Alexis Clairaut (1713-1765)

Chronologie de la vie de Clairaut (1713-1765)


29 juin 1751 (1) : Euler (Berlin) écrit à Clairaut :
Monsieur,

Quelque répugnance que j'aie sentie de reconnaître la justesse de votre calcul sur le mouvement de l'apogée de la Lune [C. 39], j'en suis maintenant d'autant plus sensiblement pénétré ; et plus je considère cette heureuse découverte, plus elle me paraît importante, et à mon avis c'est la plus grande découverte dans la théorie de l'astronomie, sans laquelle il serait absolument impossible de parvenir jamais à la connaissance des dérangements que les planètes se causent les unes les autres dans leur mouvement. Car il est bien certain que ce n'est que depuis cette découverte qu'on puisse regarder la loi d'attraction réciproquement proportionnelle au quarré des distances comme solidement établie, d'où dépend cependant toute la théorie de l'astronomie. Cependant je vois qu'une exacte détermination de toutes les inégalités de la Lune exige un calcul extrêmement ennuyant, et quoi qu'il m'ait coûté bien du temps, je ne saurais assurer que les inégalités que j'ai trouvées soient bien d'accord avec la théorie. Car d'un côté, je me pourrai bien être trompé dans le calcul numérique et d'un autre côté la détermination de plusieurs inégalités dépend tellement de quelques petits termes qu'on serait à portée de négliger qu'il me semble presque impossible d'en trouver exactement la valeur. Par exemple si la longitude de la Lune est posée [maths].

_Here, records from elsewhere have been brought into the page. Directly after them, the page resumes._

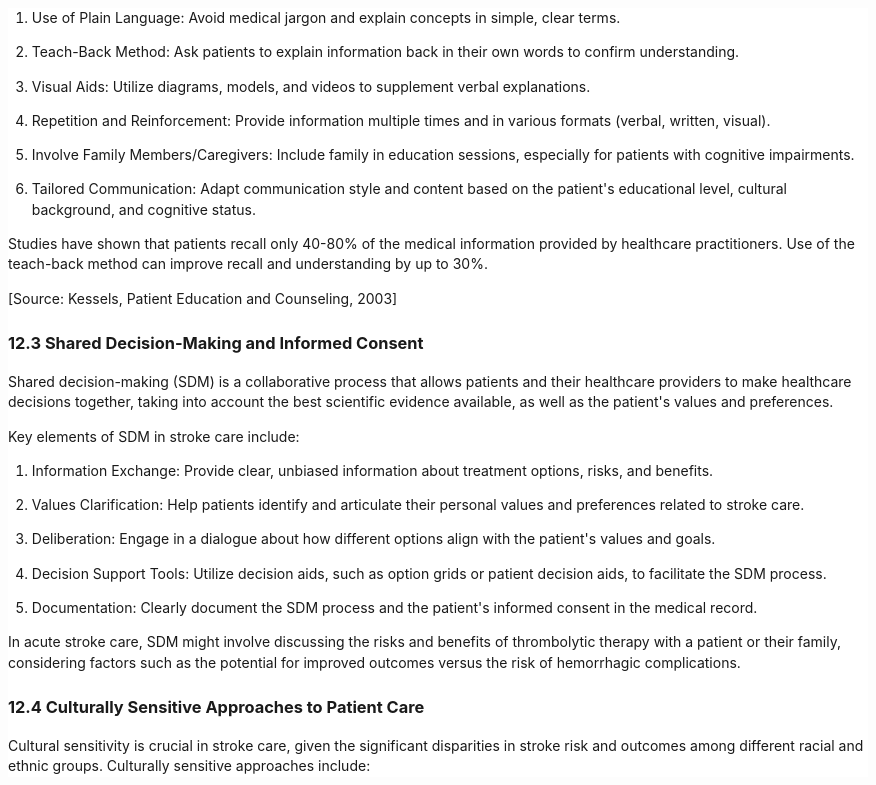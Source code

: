 1. <strategy>Use of Plain Language</strategy>: Avoid medical jargon and explain concepts in simple, clear terms.

2. <strategy>Teach-Back Method</strategy>: Ask patients to explain information back in their own words to confirm understanding.

3. <strategy>Visual Aids</strategy>: Utilize diagrams, models, and videos to supplement verbal explanations.

4. <strategy>Repetition and Reinforcement</strategy>: Provide information multiple times and in various formats (verbal, written, visual).

5. <strategy>Involve Family Members/Caregivers</strategy>: Include family in education sessions, especially for patients with cognitive impairments.

6. <strategy>Tailored Communication</strategy>: Adapt communication style and content based on the patient's educational level, cultural background, and cognitive status.

<statistic>
Studies have shown that patients recall only 40-80% of the medical information provided by healthcare practitioners. Use of the teach-back method can improve recall and understanding by up to 30%.
</statistic>

[Source: Kessels, Patient Education and Counseling, 2003]

### 12.3 Shared Decision-Making and Informed Consent

Shared decision-making (SDM) is a collaborative process that allows patients and their healthcare providers to make healthcare decisions together, taking into account the best scientific evidence available, as well as the patient's values and preferences.

Key elements of SDM in stroke care include:

1. <element>Information Exchange</element>: Provide clear, unbiased information about treatment options, risks, and benefits.

2. <element>Values Clarification</element>: Help patients identify and articulate their personal values and preferences related to stroke care.

3. <element>Deliberation</element>: Engage in a dialogue about how different options align with the patient's values and goals.

4. <element>Decision Support Tools</element>: Utilize decision aids, such as option grids or patient decision aids, to facilitate the SDM process.

5. <element>Documentation</element>: Clearly document the SDM process and the patient's informed consent in the medical record.

<example>
In acute stroke care, SDM might involve discussing the risks and benefits of thrombolytic therapy with a patient or their family, considering factors such as the potential for improved outcomes versus the risk of hemorrhagic complications.
</example>

### 12.4 Culturally Sensitive Approaches to Patient Care

Cultural sensitivity is crucial in stroke care, given the significant disparities in stroke risk and outcomes among different racial and ethnic groups. Culturally sensitive approaches include:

Je vous suis bien obligé, Monsieur, du détail de l'observation de A. 1744 le 6 janvier, qui donne la longitude de la Lune 6s 22° 24' 13'', au lieu que dans la copie de votre pièce elle était marquée 6s 22° 54' 13'' [cf. 28 avril 1751 (2)]. À présent elle est parfaitement bien d'accord avec les observations anglaises qui m'ont été communiquées.

Je viens maintenant d'expédier à Pétersbourg mon rapport sur les pièces pour le prix [cf. 5 juin 1751 (1)], il y en avait 5 en tout, dont la dernière est venue après le terme fixé d'abord. Mais c'est une pièce tellement abominable, qu'elle ne mérite aucune attention ; trois des autres n'ont pas même compris le sens de la question ainsi la vôtre serait toujours la meilleure, quand elle serait mille fois moins excellente qu'elle n'est actuellement.

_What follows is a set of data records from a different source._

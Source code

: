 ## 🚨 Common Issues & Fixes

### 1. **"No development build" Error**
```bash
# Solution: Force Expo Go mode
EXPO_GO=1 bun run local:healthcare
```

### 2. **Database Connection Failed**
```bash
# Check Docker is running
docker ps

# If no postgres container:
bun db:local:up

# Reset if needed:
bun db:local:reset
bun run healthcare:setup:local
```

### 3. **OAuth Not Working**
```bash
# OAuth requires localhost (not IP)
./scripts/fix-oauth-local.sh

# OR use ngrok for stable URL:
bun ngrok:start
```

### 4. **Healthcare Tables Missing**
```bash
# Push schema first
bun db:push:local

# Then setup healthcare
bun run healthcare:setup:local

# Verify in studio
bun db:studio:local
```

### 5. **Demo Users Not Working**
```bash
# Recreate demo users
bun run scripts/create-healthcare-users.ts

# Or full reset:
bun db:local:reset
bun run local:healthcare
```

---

La pièce Assiliunt fluctus etc. [cf. 5 septembre 1750 (1)], était d'un de mes amis, à qui j'avais seulement communiqué mon analyse sur le mouvement des rivières, qui ne touchait qu'indirectement le sujet dont il s'agissait ; ainsi je n'y ai aucune part. Pour le prix prochain [cf. 4 septembre 1751 (2)] vous trouverez une pièce écrite de ma main, mais j'espère que vous ne conclurez pas de cette seule circonstance que j'en suis l'auteur, vu que rien n'empêche que je ne puisse prêter ma main à quelques-uns de mes amis, surtout quand il serait embarrassé de trouver un autre copiste propre à copier distinctement des calculs. La devise de cette pièce est Nihil est enim, quod aut natura extremum inveniant, aut doctrina primum [(Euler 69b) qui gagnera le prix, cf. 12 avril 1752 (1)]. En cas que M. de Fouchy tarde d'en envoyer le récépissé, je vous prie de me marquer à son temps, si elle est arrivée ou non. Cette pièce contient à mon avis quelques tours pour rendre praticable le calcul qui seraient peut-être d'un grand secours dans la Lune. Mais il court ici une bruit que le prix de l'année prochaine est déjà assuré à M. Bernoulli, quoique je n'en croit rien, puisque je doute fort que M. Bernoulli ait la patience de s'engager dans tous les détails du calcul que cette recherche demande.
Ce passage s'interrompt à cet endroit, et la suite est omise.